Eto'o é acusado de sonegar impostos na Espanha

Um promotor espanhol acusou o atacante camaronês Samuel Eto'o de conspiração para sonegar 3,5 milhões de euros (4,4 milhões de dólares) em impostos relativos aos seus direitos de imagem, na época em que ele jogava no Barcelona (2006-09).

Reuters

29 de junho de 2012 | 00h02

O ex-atacante do Barça e da Inter de Milão, hoje no russo Anzhi Makhachkala, é acusado de quatro crimes tributários, todos eles puníveis com até cinco anos de prisão e multas de até 21 milhões de euros.

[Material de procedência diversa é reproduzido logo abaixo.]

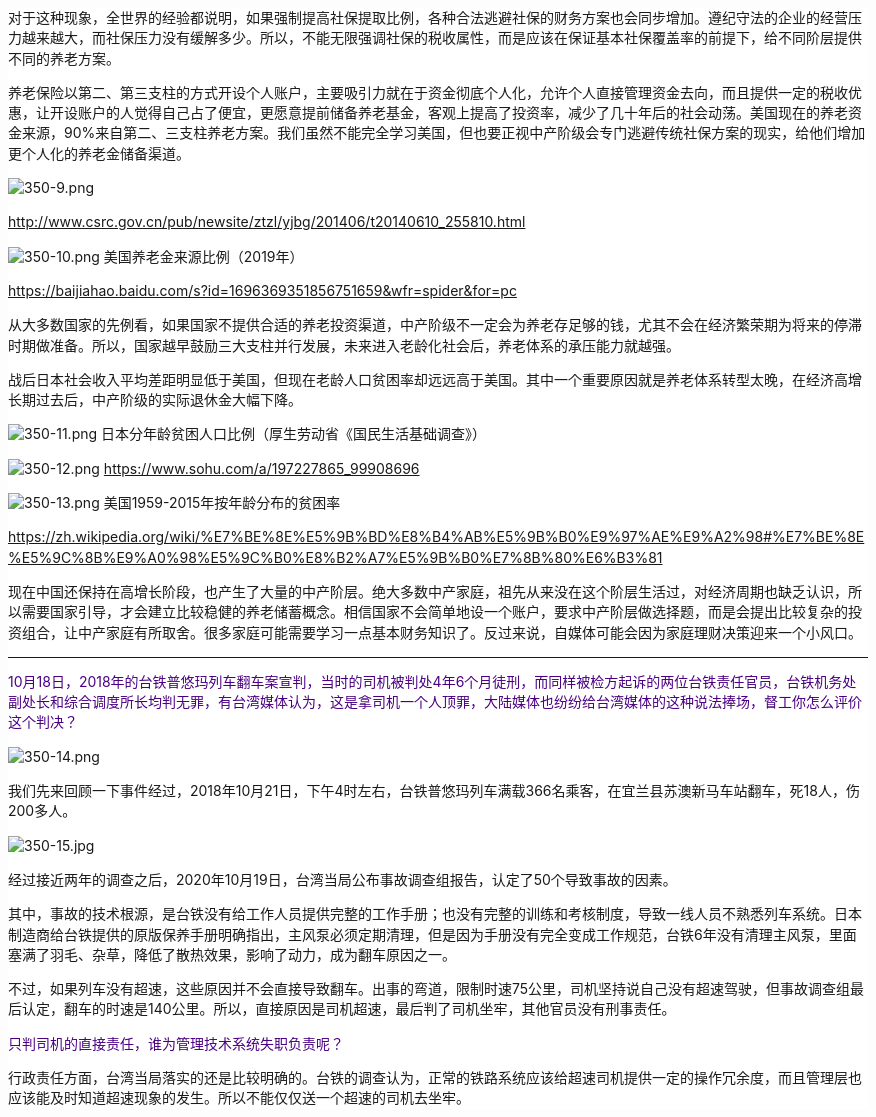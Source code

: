 对于这种现象，全世界的经验都说明，如果强制提高社保提取比例，各种合法逃避社保的财务方案也会同步增加。遵纪守法的企业的经营压力越来越大，而社保压力没有缓解多少。所以，不能无限强调社保的税收属性，而是应该在保证基本社保覆盖率的前提下，给不同阶层提供不同的养老方案。

养老保险以第二、第三支柱的方式开设个人账户，主要吸引力就在于资金彻底个人化，允许个人直接管理资金去向，而且提供一定的税收优惠，让开设账户的人觉得自己占了便宜，更愿意提前储备养老基金，客观上提高了投资率，减少了几十年后的社会动荡。美国现在的养老资金来源，90%来自第二、三支柱养老方案。我们虽然不能完全学习美国，但也要正视中产阶级会专门逃避传统社保方案的现实，给他们增加更个人化的养老金储备渠道。
 
![350-9.png](https://img.bedtime.news/2023/08/25/64e85b0c61c3e.png)
 
http://www.csrc.gov.cn/pub/newsite/ztzl/yjbg/201406/t20140610_255810.html

![350-10.png](https://img.bedtime.news/2023/08/25/64e85b0c3e9c1.png)
美国养老金来源比例（2019年）

https://baijiahao.baidu.com/s?id=1696369351856751659&wfr=spider&for=pc

从大多数国家的先例看，如果国家不提供合适的养老投资渠道，中产阶级不一定会为养老存足够的钱，尤其不会在经济繁荣期为将来的停滞时期做准备。所以，国家越早鼓励三大支柱并行发展，未来进入老龄化社会后，养老体系的承压能力就越强。

战后日本社会收入平均差距明显低于美国，但现在老龄人口贫困率却远远高于美国。其中一个重要原因就是养老体系转型太晚，在经济高增长期过去后，中产阶级的实际退休金大幅下降。
 
![350-11.png](https://img.bedtime.news/2023/08/25/64e85b0c55c36.png)
日本分年龄贫困人口比例（厚生劳动省《国民生活基础调查》）
 
![350-12.png](https://img.bedtime.news/2023/08/25/64e85b0c5fd62.png)
https://www.sohu.com/a/197227865_99908696

![350-13.png](https://img.bedtime.news/2023/08/25/64e85b4b40138.png)
美国1959-2015年按年龄分布的贫困率

https://zh.wikipedia.org/wiki/%E7%BE%8E%E5%9B%BD%E8%B4%AB%E5%9B%B0%E9%97%AE%E9%A2%98#%E7%BE%8E%E5%9C%8B%E9%A0%98%E5%9C%B0%E8%B2%A7%E5%9B%B0%E7%8B%80%E6%B3%81

现在中国还保持在高增长阶段，也产生了大量的中产阶层。绝大多数中产家庭，祖先从来没在这个阶层生活过，对经济周期也缺乏认识，所以需要国家引导，才会建立比较稳健的养老储蓄概念。相信国家不会简单地设一个账户，要求中产阶层做选择题，而是会提出比较复杂的投资组合，让中产家庭有所取舍。很多家庭可能需要学习一点基本财务知识了。反过来说，自媒体可能会因为家庭理财决策迎来一个小风口。

---
  
<font color="indigo">10月18日，2018年的台铁普悠玛列车翻车案宣判，当时的司机被判处4年6个月徒刑，而同样被检方起诉的两位台铁责任官员，台铁机务处副处长和综合调度所长均判无罪，有台湾媒体认为，这是拿司机一个人顶罪，大陆媒体也纷纷给台湾媒体的这种说法捧场，督工你怎么评价这个判决？</font>
 
![350-14.png](https://img.bedtime.news/2023/08/25/64e85b4b2ed04.png)
 
我们先来回顾一下事件经过，2018年10月21日，下午4时左右，台铁普悠玛列车满载366名乘客，在宜兰县苏澳新马车站翻车，死18人，伤200多人。
 
![350-15.jpg](https://img.bedtime.news/2023/08/25/64e85b4b84513.png)
 
经过接近两年的调查之后，2020年10月19日，台湾当局公布事故调查组报告，认定了50个导致事故的因素。

其中，事故的技术根源，是台铁没有给工作人员提供完整的工作手册；也没有完整的训练和考核制度，导致一线人员不熟悉列车系统。日本制造商给台铁提供的原版保养手册明确指出，主风泵必须定期清理，但是因为手册没有完全变成工作规范，台铁6年没有清理主风泵，里面塞满了羽毛、杂草，降低了散热效果，影响了动力，成为翻车原因之一。

不过，如果列车没有超速，这些原因并不会直接导致翻车。出事的弯道，限制时速75公里，司机坚持说自己没有超速驾驶，但事故调查组最后认定，翻车的时速是140公里。所以，直接原因是司机超速，最后判了司机坐牢，其他官员没有刑事责任。

<font color="indigo">只判司机的直接责任，谁为管理技术系统失职负责呢？</font>

行政责任方面，台湾当局落实的还是比较明确的。台铁的调查认为，正常的铁路系统应该给超速司机提供一定的操作冗余度，而且管理层也应该能及时知道超速现象的发生。所以不能仅仅送一个超速的司机去坐牢。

O processo, ao qual a Reuters teve acesso na quinta-feira, foi aberto no dia 15, pedindo ao juiz que aceite a denúncia antes que a infração prescreva, no próximo sábado.

Eto'o teria aberto duas empresas, uma na Hungria e outra na Espanha, nas quais canalizava os dividendos dos seus direitos de imagem cedidos ao Barcelona e à marca Puma, segundo o promotor.

A empresa húngara pagava uma das menores alíquotas de imposto empresarial na Europa - 10 a 19 por cento -, ao passo que a espanhoa se beneficiava de uma alíquota reduzida de 30 a 35 por cento, em vez do imposto de renda de 45 por cento, segundo a acusação.

Eto'o também teria usado a empresa espanhola para deduzir gastos pessoais, como a compra de móveis, financiamentos imobiliários e gastos com carros de luxo, segundo a acusação.

O jogador e seu atual clube não foram imediatamente localizados para comentar.